Daily Account Extract (about 500,000 records, growing daily). I replace this daily with a NEW file.
Daily Transaction Extracts. I load all historical extracts. Currently about 3 million records. Older extracts tored as QVD, to which I concatenate new daily files. Then I update the QVD file every month or so to keep my script load time short.
Daily ApplicationExtracts. I load all historical extracts. Currently about 500,000records. Older extracts tored as QVD, to which I concatenate new daily files. Then I update the QVD file every month or so to keep my script load time short.
The QVD's run quickly - the most of the script run time is spent on the account extract.
Can I somehow store a QVD of the account extract, then replace the extract daily, but when I run the script, it does an insert and replace type thing.
So it will add all new records (new accounts) that are NOT in the QVD, and it will replace all fields that are different to that of the QVD file.
I don't load directly from a database. I am still trying to get the entire company on board with QlikView.
Our system does a batch run every morning and generates reports, which are mostly text files.
The Account Extract, Transaction and Application extracts are text files, which I then copy to my local drive and my script loads from there.
So the account extract is basically a daily snapshot of our client base.

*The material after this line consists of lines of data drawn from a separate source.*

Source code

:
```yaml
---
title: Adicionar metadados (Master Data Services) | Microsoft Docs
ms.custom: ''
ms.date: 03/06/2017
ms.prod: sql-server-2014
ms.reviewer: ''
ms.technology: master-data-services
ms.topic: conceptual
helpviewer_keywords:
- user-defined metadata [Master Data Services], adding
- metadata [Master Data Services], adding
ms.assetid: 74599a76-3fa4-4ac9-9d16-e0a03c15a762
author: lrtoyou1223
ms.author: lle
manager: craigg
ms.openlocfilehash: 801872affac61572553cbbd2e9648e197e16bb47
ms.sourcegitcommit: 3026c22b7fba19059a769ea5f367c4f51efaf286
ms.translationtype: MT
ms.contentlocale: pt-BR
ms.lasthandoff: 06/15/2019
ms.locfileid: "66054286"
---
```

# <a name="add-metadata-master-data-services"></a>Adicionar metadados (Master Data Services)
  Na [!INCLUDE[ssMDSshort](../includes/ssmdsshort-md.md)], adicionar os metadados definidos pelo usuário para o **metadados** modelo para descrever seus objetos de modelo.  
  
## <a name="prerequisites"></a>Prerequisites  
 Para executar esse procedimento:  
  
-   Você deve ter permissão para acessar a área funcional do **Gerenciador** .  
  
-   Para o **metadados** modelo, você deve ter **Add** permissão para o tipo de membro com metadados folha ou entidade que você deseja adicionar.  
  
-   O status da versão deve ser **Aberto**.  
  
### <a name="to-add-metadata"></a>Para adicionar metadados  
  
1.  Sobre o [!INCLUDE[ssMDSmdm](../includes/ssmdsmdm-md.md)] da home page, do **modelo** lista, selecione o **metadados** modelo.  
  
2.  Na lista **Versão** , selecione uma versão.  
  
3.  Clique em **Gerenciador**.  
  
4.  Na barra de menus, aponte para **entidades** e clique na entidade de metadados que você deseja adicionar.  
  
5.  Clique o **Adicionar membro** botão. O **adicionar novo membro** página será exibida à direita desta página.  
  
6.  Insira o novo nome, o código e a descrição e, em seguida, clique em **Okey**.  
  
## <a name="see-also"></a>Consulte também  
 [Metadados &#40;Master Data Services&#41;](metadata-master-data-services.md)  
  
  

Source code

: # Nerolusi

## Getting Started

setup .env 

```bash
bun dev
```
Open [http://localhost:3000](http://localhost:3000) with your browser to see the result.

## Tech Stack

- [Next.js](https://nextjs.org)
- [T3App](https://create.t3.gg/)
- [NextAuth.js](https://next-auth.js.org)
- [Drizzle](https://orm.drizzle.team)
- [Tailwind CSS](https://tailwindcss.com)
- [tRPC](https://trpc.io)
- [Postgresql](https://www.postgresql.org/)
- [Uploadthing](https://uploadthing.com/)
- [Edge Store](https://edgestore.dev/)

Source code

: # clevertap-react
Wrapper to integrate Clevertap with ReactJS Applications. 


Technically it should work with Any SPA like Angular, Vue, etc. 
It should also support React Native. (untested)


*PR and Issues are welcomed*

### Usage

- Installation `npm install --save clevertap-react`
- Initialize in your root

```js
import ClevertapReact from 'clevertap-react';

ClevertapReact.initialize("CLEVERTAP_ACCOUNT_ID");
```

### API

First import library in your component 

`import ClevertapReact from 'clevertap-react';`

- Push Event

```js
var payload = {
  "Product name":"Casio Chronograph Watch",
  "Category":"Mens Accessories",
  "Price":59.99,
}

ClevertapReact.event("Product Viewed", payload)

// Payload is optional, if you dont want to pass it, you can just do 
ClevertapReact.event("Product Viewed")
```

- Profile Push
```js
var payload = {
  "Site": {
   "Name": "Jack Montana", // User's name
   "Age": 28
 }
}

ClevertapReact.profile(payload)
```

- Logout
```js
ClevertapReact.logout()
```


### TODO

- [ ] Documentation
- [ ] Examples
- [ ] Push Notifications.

For old exisiting accounts, the data might change daily (obviously the account number and most of the customer detail will remain constant, but a lot of fields will change daily, like "last payment date" and "amount in arrears" etc.). And accounts opened the previous day will be new records in the extract.
I replace the account extract every day and load the newest one - so I don't really have a "last update" or "last modified" to look at.
Maybe I'm misunderstanding you though - I'm still learning all this.
Since the Account details change you need to run it every day.
Maybe, if possible, you can load only the changed Accounts and load them into QV first.
LOAD AllAccounts Where NOT Exists (AccountID);
Or maybe it's just quicker to do a total load every day, you'll have to verify that.
And also, my understanding is that you're doing a proof of concept kind of application, so maybe it's not cruical if the load takes a bit longer. In the real world, when loading from database, it is very convenient to implement an incremental load just as Jason pointed out.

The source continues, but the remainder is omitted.